The Daily is accessed via an iPad app with no attendant website. It has two subscription models: $0.99 for a weekly subscription or $40 for a year. News Corp said it has no immediate plans to launch the product in the UK.
Launch advertisers include Land Rover, Virgin Atlantic and Pepsi, and The Daily will produce about 100 pages on a daily basis.
There are about 100 journalists working on the title, which will feature a mixture of unique content as well as editorial from Murdoch's sister paper The Wall Street Journal and other US publications including the New Yorker.
Undoubtedly, content will be a central factor in enticing readers to The Daily, but speaking ahead of its launch, analysts said such a pioneering project needs the support of stand-out marketing twinned with an accessible price-point, particularly given the slew of digital news alternatives in the US.
Douglas McCabe, an analyst at Enders Analysis, believes the size of the US population means it has a better chance of success there.
Mid-market national news
McCabe told Media Week: "The Daily is an interesting development and needs to be seen in context. It is a mid-market national news service for a country of 300 million people, so The Daily has a far greater chance of making the numbers work than an equivalent UK service."
While The Daily will save huge costs in print and distribution compared to a print launch, it is difficult to predict the rate of take-up, despite its high-profile publisher.
McCabe said: "Much will depend on the quality of the service and the content. In other words, The Daily's ability to inspire repeat usage and create long-term audience traction."
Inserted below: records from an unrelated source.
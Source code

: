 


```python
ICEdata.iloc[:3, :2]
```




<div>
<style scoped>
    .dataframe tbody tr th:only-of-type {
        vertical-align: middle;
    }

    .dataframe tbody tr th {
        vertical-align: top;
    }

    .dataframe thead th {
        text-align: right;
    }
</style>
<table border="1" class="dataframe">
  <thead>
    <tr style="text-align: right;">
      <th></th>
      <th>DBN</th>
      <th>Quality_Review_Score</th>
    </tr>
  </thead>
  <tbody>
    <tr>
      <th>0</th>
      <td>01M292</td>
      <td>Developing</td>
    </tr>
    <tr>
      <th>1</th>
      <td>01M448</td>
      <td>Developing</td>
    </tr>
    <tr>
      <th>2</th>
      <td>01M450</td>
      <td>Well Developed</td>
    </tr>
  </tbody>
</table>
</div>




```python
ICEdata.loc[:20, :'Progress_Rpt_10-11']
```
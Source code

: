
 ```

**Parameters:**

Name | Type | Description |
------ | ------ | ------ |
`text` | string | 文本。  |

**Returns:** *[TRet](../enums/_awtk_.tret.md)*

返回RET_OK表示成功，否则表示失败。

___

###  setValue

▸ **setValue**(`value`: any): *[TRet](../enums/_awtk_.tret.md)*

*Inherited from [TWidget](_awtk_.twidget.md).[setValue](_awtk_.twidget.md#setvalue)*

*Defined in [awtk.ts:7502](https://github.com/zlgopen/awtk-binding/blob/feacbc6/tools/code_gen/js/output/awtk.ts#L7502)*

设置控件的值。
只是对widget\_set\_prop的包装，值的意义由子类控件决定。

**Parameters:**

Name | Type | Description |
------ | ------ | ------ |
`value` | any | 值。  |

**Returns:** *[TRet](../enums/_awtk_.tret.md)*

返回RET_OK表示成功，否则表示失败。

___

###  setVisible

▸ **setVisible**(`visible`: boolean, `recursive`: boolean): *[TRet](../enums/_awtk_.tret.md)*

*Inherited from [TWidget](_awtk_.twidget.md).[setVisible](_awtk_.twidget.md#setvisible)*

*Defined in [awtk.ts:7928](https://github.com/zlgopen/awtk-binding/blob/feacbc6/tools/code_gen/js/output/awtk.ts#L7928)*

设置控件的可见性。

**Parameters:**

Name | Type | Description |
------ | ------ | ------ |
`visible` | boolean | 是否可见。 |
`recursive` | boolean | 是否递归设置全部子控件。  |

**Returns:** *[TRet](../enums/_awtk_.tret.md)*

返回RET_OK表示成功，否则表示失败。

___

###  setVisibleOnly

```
With a reported $30m invested in the project, The Daily has a lot riding on it, particularly in light of Murdoch's failure to get another major digital initiative, Project Alesia, up and running.
Like McCabe, Alex DeGroote, analyst at Panmure Gordon, said it would be ill-advised to suggest the title's success in the US could be mirrored in the UK.
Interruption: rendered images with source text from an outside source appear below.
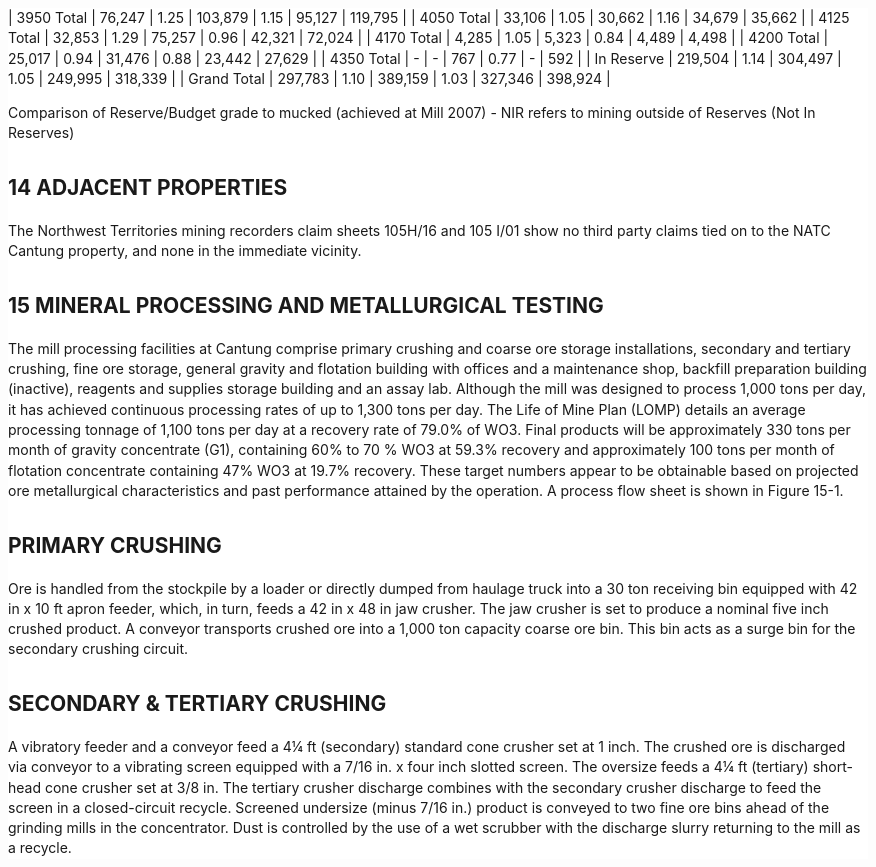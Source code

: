 | 3950 Total  | 76,247         | 1.25          | 103,879         | 1.15             | 95,127        | 119,795      |
| 4050 Total  | 33,106         | 1.05          | 30,662          | 1.16             | 34,679        | 35,662       |
| 4125 Total  | 32,853         | 1.29          | 75,257          | 0.96             | 42,321        | 72,024       |
| 4170 Total  | 4,285          | 1.05          | 5,323           | 0.84             | 4,489         | 4,498        |
| 4200 Total  | 25,017         | 0.94          | 31,476          | 0.88             | 23,442        | 27,629       |
| 4350 Total  | -              | -             | 767             | 0.77             | -             | 592          |
| In Reserve  | 219,504        | 1.14          | 304,497         | 1.05             | 249,995       | 318,339      |
| Grand Total | 297,783        | 1.10          | 389,159         | 1.03             | 327,346       | 398,924      |

Comparison of Reserve/Budget grade to mucked (achieved at Mill 2007) - NIR refers to mining outside of Reserves (Not In Reserves)

## 14 ADJACENT PROPERTIES

The Northwest Territories mining recorders claim sheets 105H/16 and 105 I/01 show no third party claims tied on to the NATC Cantung property, and none in the immediate vicinity.

## 15 MINERAL PROCESSING AND METALLURGICAL TESTING

The mill processing facilities at Cantung comprise primary crushing and coarse ore storage installations, secondary and tertiary crushing, fine ore storage, general gravity and flotation  building  with  offices  and  a  maintenance  shop,  backfill  preparation  building (inactive),  reagents  and  supplies  storage  building  and  an  assay  lab.    Although  the  mill was designed to process 1,000 tons per day, it has achieved continuous processing rates of  up  to  1,300  tons  per  day.    The  Life  of  Mine  Plan  (LOMP)  details  an  average processing  tonnage  of  1,100  tons  per  day  at  a  recovery  rate  of  79.0%  of  WO3.    Final products  will  be  approximately  330  tons  per  month  of  gravity  concentrate  (G1), containing 60% to 70 % WO3 at 59.3% recovery and approximately 100 tons per month of flotation concentrate containing 47% WO3 at 19.7% recovery. These target numbers appear  to  be  obtainable  based  on  projected  ore  metallurgical  characteristics  and  past performance attained by the operation.  A process flow sheet is shown in Figure 15-1.

## PRIMARY CRUSHING

Ore is handled from the stockpile by a loader or directly dumped from haulage truck into a 30 ton receiving bin equipped with 42 in x 10 ft apron feeder, which, in turn, feeds a 42 in x 48 in jaw crusher.  The jaw crusher is set to produce a nominal five inch crushed product.    A  conveyor  transports  crushed  ore  into  a  1,000  ton  capacity  coarse  ore  bin. This bin acts as a surge bin for the secondary crushing circuit.

## SECONDARY &amp; TERTIARY CRUSHING

A vibratory feeder and a conveyor feed a 4¼ ft (secondary) standard cone crusher set at 1 inch.  The crushed ore is discharged via conveyor to a vibrating screen equipped with a 7/16 in. x four inch slotted screen.  The oversize feeds a 4¼ ft (tertiary) short-head cone crusher set at 3/8 in.  The tertiary crusher discharge combines with the secondary crusher discharge to feed the screen in a closed-circuit recycle.  Screened undersize (minus 7/16 in.)  product  is  conveyed  to  two  fine  ore  bins  ahead  of  the  grinding  mills  in  the concentrator.  Dust is controlled by the use of a wet scrubber with the discharge slurry returning to the mill as a recycle.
He also warned that the youth-orientated magazine market has been declining for years, despite the arrival of the iPad and other tablets on the market.
The Daily's editorial content is expected to be skewed towards short, bite-sized news, with a focus on entertainment and gossip.
DeGroote said: "Given the success of apps in general, it could prove successful depending on the marketing effort and the price-point." But he is unsure whether others will follow suit.
He added: "More generally, mainstream publishers remain tantalised by the opportunity of delivering content online while remaining very wary of the impact on traditional models, dependent on circulation and advertising revenues."